Characteristics of Data Collection
Data collection strategies are closely tied to the type of research that is being conducted as the traditions are quite strong and have resilient philosophical foundations. In the rapidly changing field of market research, these traditions are being eroded as technology makes new methods available. The shift to more electronic means of surveying consumers is beneficial in a number of ways. Once the infrastructure is in place, digital data collection is rapid, relatively error-free, and often fun for consumers. Where data collection is still centralized, market researchers can eliminate the headache of coding data by inputting responses into computers or touchscreens. The coding is instantaneous and the data analysis is rapid.
Regardless of how data is collected, the human element is always important. It may be that the expert knowledge of market researchers shifts to different places in the market research stream. For example, the expert knowledge of a market researcher is critically important in the sophisticated realm of Bayesian Networks simulation and structured equation modeling -- two techniques that are conducted through computer modeling. Intelligently designed market research requires planning regardless of the platform. The old adage still holds true: Garbage in, garbage out.
What Can Go Wrong?
Despite the fact that market research can be an intensive and expensive initiative, the users of market research insights may not use the findings accurately, appropriately, or completely. Some of the reasons for this are discussed below, as a prelude to considering the attributes of good market research.

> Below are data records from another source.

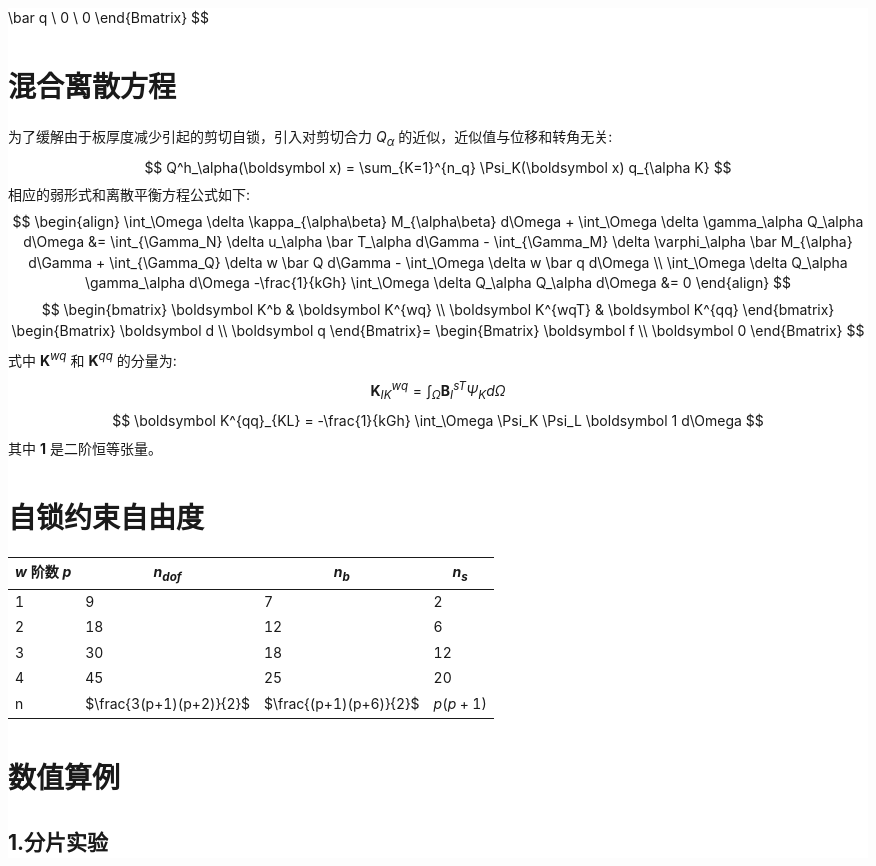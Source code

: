 \bar q \\ 0 \\ 0
\end{Bmatrix}
$$
# 混合离散方程
为了缓解由于板厚度减少引起的剪切自锁，引入对剪切合力 $Q_\alpha$ 的近似，近似值与位移和转角无关:
$$
Q^h_\alpha(\boldsymbol x) = \sum_{K=1}^{n_q} \Psi_K(\boldsymbol x) q_{\alpha K}
$$
相应的弱形式和离散平衡方程公式如下:
$$
\begin{align}
\int_\Omega \delta \kappa_{\alpha\beta} M_{\alpha\beta} d\Omega + \int_\Omega \delta \gamma_\alpha Q_\alpha d\Omega
&= \int_{\Gamma_N} \delta u_\alpha \bar T_\alpha d\Gamma - \int_{\Gamma_M} \delta \varphi_\alpha \bar M_{\alpha} d\Gamma + \int_{\Gamma_Q} \delta w \bar Q d\Gamma - \int_\Omega \delta w \bar q d\Omega \\
\int_\Omega \delta Q_\alpha \gamma_\alpha d\Omega -\frac{1}{kGh} \int_\Omega \delta Q_\alpha Q_\alpha d\Omega &= 0
\end{align}
$$
$$
\begin{bmatrix}
\boldsymbol K^b & \boldsymbol K^{wq} \\
\boldsymbol K^{wqT} & \boldsymbol K^{qq}
\end{bmatrix}
\begin{Bmatrix}
\boldsymbol d \\ \boldsymbol q
\end{Bmatrix}= 
\begin{Bmatrix}
\boldsymbol f \\ \boldsymbol 0
\end{Bmatrix}
$$
式中 $\boldsymbol K^{wq}$ 和 $\boldsymbol K^{qq}$ 的分量为:
$$
\boldsymbol K^{wq}_{IK} = \int_\Omega \boldsymbol B^{sT}_I \Psi_K d\Omega
$$
$$
\boldsymbol K^{qq}_{KL} = -\frac{1}{kGh} \int_\Omega \Psi_K \Psi_L \boldsymbol 1 d\Omega
$$
其中 $\boldsymbol 1$ 是二阶恒等张量。
# 自锁约束自由度

| $w$ 阶数 $p$ | $n_{dof}$ | $n_b$ | $n_s$ |
| ------- | ----- |----- | ----- |
| 1    | 9     |  7 | 2     |
| 2    | 18    | 12 | 6     |
| 3    | 30    | 18 | 12    |
| 4    | 45    | 25  | 20 |
| n    |  $\frac{3(p+1)(p+2)}{2}$|$\frac{(p+1)(p+6)}{2}$|  $p(p+1)$     |
# 数值算例
## 1.分片实验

Market Research is Not Fact-Finding
Managers and business decision-makers may not always hold informed perspectives with regard to market research. For some, who have limited exposure to research design and scientific theoretical background, market research is a fact-finding endeavor, at best. They request market research in a particular and often familiar format. But they can fail to understand the need for a thoughtful consideration of the research problem to be addressed.
When market researchers return with the deliverables that have been requested, often after protracted protest and attempts to explain the inadequacies of such a misconceived plan, they are often discouraged. Questionnaires are cobbled together, samples are thrown together, and interviews are poorly conducted. Finally, reports filled with limitations of the research and requests for additional funds and more time are disseminated. Is it any wonder that such a manager concludes that fact-finding is of limited usefulness, just as he always suspected?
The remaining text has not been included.